Data excerpts
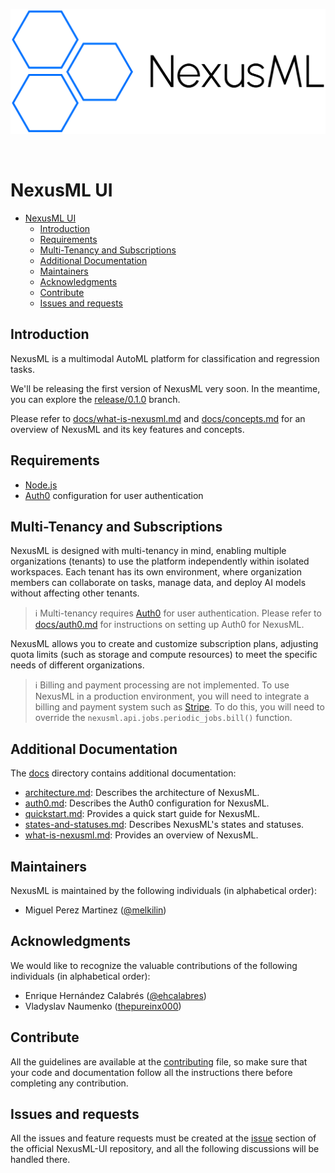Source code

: <p align="center">
  <img src="public/media/LOGO_WITH_NAME.svg" alt="Logo" height="200">
</p>

<br>

# NexusML UI

- [NexusML UI](#nexusml-ui)
  - [Introduction](#introduction)
  - [Requirements](#requirements)
  - [Multi-Tenancy and Subscriptions](#multi-tenancy-and-subscriptions)
  - [Additional Documentation](#additional-documentation)
  - [Maintainers](#maintainers)
  - [Acknowledgments](#acknowledgments)
  - [Contribute](#contribute)
  - [Issues and requests](#issues-and-requests)

## Introduction

NexusML is a multimodal AutoML platform for classification and regression tasks.

We'll be releasing the first version of NexusML very soon. In the meantime, you can explore the [release/0.1.0](https://github.com/neuraptic/nexusml-ui/tree/release/0.1.0) branch.

Please refer to [docs/what-is-nexusml.md](https://github.com/neuraptic/nexusml/blob/main/docs/what-is-nexusml.md) and [docs/concepts.md](https://github.com/neuraptic/nexusml/blob/main/docs/concepts.md) for an overview of NexusML and its key features and concepts.

## Requirements
* [Node.js](https://github.com/nodejs/Release)
* [Auth0](https://auth0.com/) configuration for user authentication

## Multi-Tenancy and Subscriptions

NexusML is designed with multi-tenancy in mind, enabling multiple organizations (tenants) to use the platform 
independently within isolated workspaces. Each tenant has its own environment, where organization members can 
collaborate on tasks, manage data, and deploy AI models without affecting other tenants.

> ℹ️ Multi-tenancy requires [Auth0](https://auth0.com/) for user authentication. Please refer to 
> [docs/auth0.md](docs/auth0.md) for instructions on setting up Auth0 for NexusML.

NexusML allows you to create and customize subscription plans, adjusting quota limits (such as storage and compute 
resources) to meet the specific needs of different organizations.

> ℹ️ Billing and payment processing are not implemented. To use NexusML in a production environment, you will need to 
> integrate a billing and payment system such as [Stripe](https://stripe.com/). To do this, you will need to override 
> the `nexusml.api.jobs.periodic_jobs.bill()` function.

## Additional Documentation

The [docs](docs) directory contains additional documentation:

- [architecture.md](https://github.com/neuraptic/nexusml/blob/main/docs/architecture.md): Describes the architecture of NexusML.
- [auth0.md](https://github.com/neuraptic/nexusml/blob/main/docs/auth0.md): Describes the Auth0 configuration for NexusML.
- [quickstart.md](quickstart.md): Provides a quick start guide for NexusML.
- [states-and-statuses.md](https://github.com/neuraptic/nexusml/blob/main/docs/states-and-statuses.md): Describes NexusML's states and statuses.
- [what-is-nexusml.md](https://github.com/neuraptic/nexusml/blob/main/docs/what-is-nexusml.md): Provides an overview of NexusML.

## Maintainers

NexusML is maintained by the following individuals (in alphabetical order):

- Miguel Perez Martinez ([@melkilin](https://github.com/MiguelPerezMartinez))

## Acknowledgments

We would like to recognize the valuable contributions of the following individuals (in alphabetical order):

- Enrique Hernández Calabrés ([@ehcalabres](https://github.com/ehcalabres))
- Vladyslav Naumenko ([thepureinx000](https://github.com/thepureinx000))


## Contribute

All the guidelines are available at the [contributing](CONTRIBUTING.md) file, so make sure that your code and
documentation follow all the instructions there before completing any contribution.


## Issues and requests

All the issues and feature requests must be created at the [issue](https://github.com/neuraptic/nexusml-ui/issues)
section of the official NexusML-UI repository, and all the following discussions will be handled there.
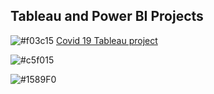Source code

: ##   Tableau and Power BI Projects

![#f03c15](https://via.placeholder.com/15/f03c15/000000?text=+) [Covid 19 Tableau project](https://github.com/IJedFelix/Tableau_PowerBi_Projects/tree/main/Covid%20India%20Analysis%20Tableau)

![#c5f015](https://via.placeholder.com/15/c5f015/000000?text=+) 

![#1589F0](https://via.placeholder.com/15/1589F0/000000?text=+) 
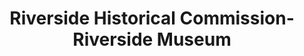 ---
layout: repo
title: "Riverside Historical Commission-Riverside Museum"
id: 15653
permalink: repos/15653/
---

▶ [TASK DESCRIPTION] Give back every record exactly, dropping its pictures.

▶ [REPLY TO THE TASK]
Source code

: <p align="center">
  <img src="public/media/LOGO_WITH_NAME.svg" alt="Logo" height="200">
</p>

<br>

# NexusML UI

- [NexusML UI](#nexusml-ui)
  - [Introduction](#introduction)
  - [Requirements](#requirements)
  - [Multi-Tenancy and Subscriptions](#multi-tenancy-and-subscriptions)
  - [Additional Documentation](#additional-documentation)
  - [Maintainers](#maintainers)
  - [Acknowledgments](#acknowledgments)
  - [Contribute](#contribute)
  - [Issues and requests](#issues-and-requests)

## Introduction

NexusML is a multimodal AutoML platform for classification and regression tasks.

We'll be releasing the first version of NexusML very soon. In the meantime, you can explore the [release/0.1.0](https://github.com/neuraptic/nexusml-ui/tree/release/0.1.0) branch.

Please refer to [docs/what-is-nexusml.md](https://github.com/neuraptic/nexusml/blob/main/docs/what-is-nexusml.md) and [docs/concepts.md](https://github.com/neuraptic/nexusml/blob/main/docs/concepts.md) for an overview of NexusML and its key features and concepts.

## Requirements
* [Node.js](https://github.com/nodejs/Release)
* [Auth0](https://auth0.com/) configuration for user authentication

## Multi-Tenancy and Subscriptions

NexusML is designed with multi-tenancy in mind, enabling multiple organizations (tenants) to use the platform 
independently within isolated workspaces. Each tenant has its own environment, where organization members can 
collaborate on tasks, manage data, and deploy AI models without affecting other tenants.

> ℹ️ Multi-tenancy requires [Auth0](https://auth0.com/) for user authentication. Please refer to 
> [docs/auth0.md](docs/auth0.md) for instructions on setting up Auth0 for NexusML.

NexusML allows you to create and customize subscription plans, adjusting quota limits (such as storage and compute 
resources) to meet the specific needs of different organizations.

> ℹ️ Billing and payment processing are not implemented. To use NexusML in a production environment, you will need to 
> integrate a billing and payment system such as [Stripe](https://stripe.com/). To do this, you will need to override 
> the `nexusml.api.jobs.periodic_jobs.bill()` function.

## Additional Documentation

The [docs](docs) directory contains additional documentation:

- [architecture.md](https://github.com/neuraptic/nexusml/blob/main/docs/architecture.md): Describes the architecture of NexusML.
- [auth0.md](https://github.com/neuraptic/nexusml/blob/main/docs/auth0.md): Describes the Auth0 configuration for NexusML.
- [quickstart.md](quickstart.md): Provides a quick start guide for NexusML.
- [states-and-statuses.md](https://github.com/neuraptic/nexusml/blob/main/docs/states-and-statuses.md): Describes NexusML's states and statuses.
- [what-is-nexusml.md](https://github.com/neuraptic/nexusml/blob/main/docs/what-is-nexusml.md): Provides an overview of NexusML.

## Maintainers

NexusML is maintained by the following individuals (in alphabetical order):

- Miguel Perez Martinez ([@melkilin](https://github.com/MiguelPerezMartinez))

## Acknowledgments

We would like to recognize the valuable contributions of the following individuals (in alphabetical order):

- Enrique Hernández Calabrés ([@ehcalabres](https://github.com/ehcalabres))
- Vladyslav Naumenko ([thepureinx000](https://github.com/thepureinx000))


## Contribute

All the guidelines are available at the [contributing](CONTRIBUTING.md) file, so make sure that your code and
documentation follow all the instructions there before completing any contribution.


## Issues and requests

All the issues and feature requests must be created at the [issue](https://github.com/neuraptic/nexusml-ui/issues)
section of the official NexusML-UI repository, and all the following discussions will be handled there.
Source code

: ##   Tableau and Power BI Projects

![#f03c15](https://via.placeholder.com/15/f03c15/000000?text=+) [Covid 19 Tableau project](https://github.com/IJedFelix/Tableau_PowerBi_Projects/tree/main/Covid%20India%20Analysis%20Tableau)

![#c5f015](https://via.placeholder.com/15/c5f015/000000?text=+) 

![#1589F0](https://via.placeholder.com/15/1589F0/000000?text=+) 
 ---
layout: repo
title: "Riverside Historical Commission-Riverside Museum"
id: 15653
permalink: repos/15653/
---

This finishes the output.